§ Your instructions
Every line below from the one containing "the specified cooling" through the one containing "其对应的解析函数也和之前解析前缀表达式的类似：" must be transcribed exactly. Omit all lines outside that stretch.
--- Given records Enclosed Below ---
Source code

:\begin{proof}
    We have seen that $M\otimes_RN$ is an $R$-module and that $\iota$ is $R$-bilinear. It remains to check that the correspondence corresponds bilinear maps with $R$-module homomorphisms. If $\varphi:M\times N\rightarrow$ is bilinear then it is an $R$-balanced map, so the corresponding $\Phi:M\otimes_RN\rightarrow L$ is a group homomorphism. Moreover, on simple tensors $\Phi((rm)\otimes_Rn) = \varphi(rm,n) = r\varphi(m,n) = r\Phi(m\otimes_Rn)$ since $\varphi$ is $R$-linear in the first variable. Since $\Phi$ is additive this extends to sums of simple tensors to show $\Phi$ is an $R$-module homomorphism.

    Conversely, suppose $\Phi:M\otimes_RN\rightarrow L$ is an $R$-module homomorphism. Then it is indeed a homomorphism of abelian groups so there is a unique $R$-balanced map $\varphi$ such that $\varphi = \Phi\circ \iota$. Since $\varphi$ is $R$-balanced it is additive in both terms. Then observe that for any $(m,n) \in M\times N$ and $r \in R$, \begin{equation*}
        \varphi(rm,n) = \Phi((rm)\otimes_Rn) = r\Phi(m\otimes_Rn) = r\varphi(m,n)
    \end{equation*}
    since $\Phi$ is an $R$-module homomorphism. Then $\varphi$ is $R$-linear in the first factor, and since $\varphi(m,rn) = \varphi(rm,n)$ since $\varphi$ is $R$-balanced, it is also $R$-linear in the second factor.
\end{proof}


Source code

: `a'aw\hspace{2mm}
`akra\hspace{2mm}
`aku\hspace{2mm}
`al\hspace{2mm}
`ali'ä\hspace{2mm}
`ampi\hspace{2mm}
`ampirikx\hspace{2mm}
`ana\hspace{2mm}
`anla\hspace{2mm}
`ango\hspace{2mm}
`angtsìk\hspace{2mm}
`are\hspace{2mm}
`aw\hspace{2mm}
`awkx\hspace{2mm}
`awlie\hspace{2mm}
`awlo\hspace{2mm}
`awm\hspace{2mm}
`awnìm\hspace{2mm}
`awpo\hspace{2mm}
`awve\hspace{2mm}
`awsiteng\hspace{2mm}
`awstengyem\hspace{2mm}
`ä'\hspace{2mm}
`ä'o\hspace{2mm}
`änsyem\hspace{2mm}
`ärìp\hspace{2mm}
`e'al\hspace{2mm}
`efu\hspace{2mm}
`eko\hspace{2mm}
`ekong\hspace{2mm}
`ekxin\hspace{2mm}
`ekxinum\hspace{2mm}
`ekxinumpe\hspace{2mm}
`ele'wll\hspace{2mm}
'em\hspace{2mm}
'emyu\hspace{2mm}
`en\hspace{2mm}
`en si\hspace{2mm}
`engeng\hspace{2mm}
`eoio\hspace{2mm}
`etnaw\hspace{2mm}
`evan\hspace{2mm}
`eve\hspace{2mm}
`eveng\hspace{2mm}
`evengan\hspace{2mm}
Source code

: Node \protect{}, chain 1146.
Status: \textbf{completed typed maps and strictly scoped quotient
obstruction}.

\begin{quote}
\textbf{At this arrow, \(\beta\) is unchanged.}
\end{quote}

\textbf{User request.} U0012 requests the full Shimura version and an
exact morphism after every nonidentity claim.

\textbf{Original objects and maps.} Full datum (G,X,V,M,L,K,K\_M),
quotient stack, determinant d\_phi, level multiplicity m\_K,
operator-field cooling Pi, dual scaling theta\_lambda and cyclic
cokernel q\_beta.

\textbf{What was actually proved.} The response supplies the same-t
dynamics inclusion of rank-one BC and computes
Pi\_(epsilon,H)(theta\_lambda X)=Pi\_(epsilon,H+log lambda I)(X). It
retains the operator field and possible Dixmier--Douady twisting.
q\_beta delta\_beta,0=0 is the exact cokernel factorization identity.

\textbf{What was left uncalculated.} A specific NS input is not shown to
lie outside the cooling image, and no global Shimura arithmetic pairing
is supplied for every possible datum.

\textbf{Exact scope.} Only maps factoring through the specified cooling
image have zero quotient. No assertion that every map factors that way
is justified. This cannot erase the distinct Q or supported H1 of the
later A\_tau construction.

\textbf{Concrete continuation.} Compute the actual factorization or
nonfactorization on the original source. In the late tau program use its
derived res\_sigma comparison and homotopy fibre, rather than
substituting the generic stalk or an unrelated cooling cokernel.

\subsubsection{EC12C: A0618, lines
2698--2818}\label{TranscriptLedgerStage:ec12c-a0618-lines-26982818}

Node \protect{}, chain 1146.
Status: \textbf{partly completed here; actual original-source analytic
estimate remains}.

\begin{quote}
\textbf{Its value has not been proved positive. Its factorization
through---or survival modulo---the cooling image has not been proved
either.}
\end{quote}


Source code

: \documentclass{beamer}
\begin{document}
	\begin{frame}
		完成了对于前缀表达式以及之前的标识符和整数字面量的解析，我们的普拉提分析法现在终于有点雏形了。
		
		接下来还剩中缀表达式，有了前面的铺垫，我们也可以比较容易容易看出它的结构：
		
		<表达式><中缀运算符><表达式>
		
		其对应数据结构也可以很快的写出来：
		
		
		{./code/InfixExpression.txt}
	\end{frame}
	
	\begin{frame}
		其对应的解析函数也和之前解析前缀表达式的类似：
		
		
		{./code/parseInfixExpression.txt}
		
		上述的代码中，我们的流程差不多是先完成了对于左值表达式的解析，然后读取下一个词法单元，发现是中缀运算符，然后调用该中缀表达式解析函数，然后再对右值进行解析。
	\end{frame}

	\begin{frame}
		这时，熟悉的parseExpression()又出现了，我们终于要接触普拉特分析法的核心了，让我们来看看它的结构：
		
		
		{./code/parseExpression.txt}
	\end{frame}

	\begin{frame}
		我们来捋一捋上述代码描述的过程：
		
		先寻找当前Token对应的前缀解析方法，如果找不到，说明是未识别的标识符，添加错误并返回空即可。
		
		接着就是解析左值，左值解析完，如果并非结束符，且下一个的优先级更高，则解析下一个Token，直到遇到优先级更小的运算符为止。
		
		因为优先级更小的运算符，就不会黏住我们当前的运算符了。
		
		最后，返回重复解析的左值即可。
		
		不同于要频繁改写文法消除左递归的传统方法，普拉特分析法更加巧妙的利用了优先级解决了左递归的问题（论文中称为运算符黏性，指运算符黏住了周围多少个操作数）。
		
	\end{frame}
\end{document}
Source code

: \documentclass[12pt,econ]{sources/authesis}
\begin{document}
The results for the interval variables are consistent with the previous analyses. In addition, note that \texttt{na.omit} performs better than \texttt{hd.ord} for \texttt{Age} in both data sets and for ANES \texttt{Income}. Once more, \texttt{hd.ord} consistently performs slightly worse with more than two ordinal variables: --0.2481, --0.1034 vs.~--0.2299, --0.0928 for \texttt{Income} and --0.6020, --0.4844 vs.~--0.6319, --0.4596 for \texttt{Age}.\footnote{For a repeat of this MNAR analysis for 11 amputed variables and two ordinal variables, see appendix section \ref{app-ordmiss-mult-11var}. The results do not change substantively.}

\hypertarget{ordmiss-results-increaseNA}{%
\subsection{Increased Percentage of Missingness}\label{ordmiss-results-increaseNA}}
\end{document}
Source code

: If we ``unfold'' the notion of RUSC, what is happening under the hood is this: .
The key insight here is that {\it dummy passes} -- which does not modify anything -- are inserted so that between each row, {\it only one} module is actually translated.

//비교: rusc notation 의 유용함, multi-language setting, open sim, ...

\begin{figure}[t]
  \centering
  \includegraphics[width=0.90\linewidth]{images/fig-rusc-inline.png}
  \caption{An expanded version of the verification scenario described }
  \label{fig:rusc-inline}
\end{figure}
--- End of Enclosed Given records ---
§ Task response
\textbf{Exact scope.} Only maps factoring through the specified cooling
image have zero quotient. No assertion that every map factors that way
is justified. This cannot erase the distinct Q or supported H1 of the
later A\_tau construction.

\textbf{Concrete continuation.} Compute the actual factorization or
nonfactorization on the original source. In the late tau program use its
derived res\_sigma comparison and homotopy fibre, rather than
substituting the generic stalk or an unrelated cooling cokernel.

\subsubsection{EC12C: A0618, lines
2698--2818}\label{TranscriptLedgerStage:ec12c-a0618-lines-26982818}

Node \protect{}, chain 1146.
Status: \textbf{partly completed here; actual original-source analytic
estimate remains}.

\begin{quote}
\textbf{Its value has not been proved positive. Its factorization
through---or survival modulo---the cooling image has not been proved
either.}
\end{quote}


Source code

: \documentclass{beamer}
\begin{document}
	\begin{frame}
		完成了对于前缀表达式以及之前的标识符和整数字面量的解析，我们的普拉提分析法现在终于有点雏形了。
		
		接下来还剩中缀表达式，有了前面的铺垫，我们也可以比较容易容易看出它的结构：
		
		<表达式><中缀运算符><表达式>
		
		其对应数据结构也可以很快的写出来：
		
		
		{./code/InfixExpression.txt}
	\end{frame}
	
	\begin{frame}
		其对应的解析函数也和之前解析前缀表达式的类似：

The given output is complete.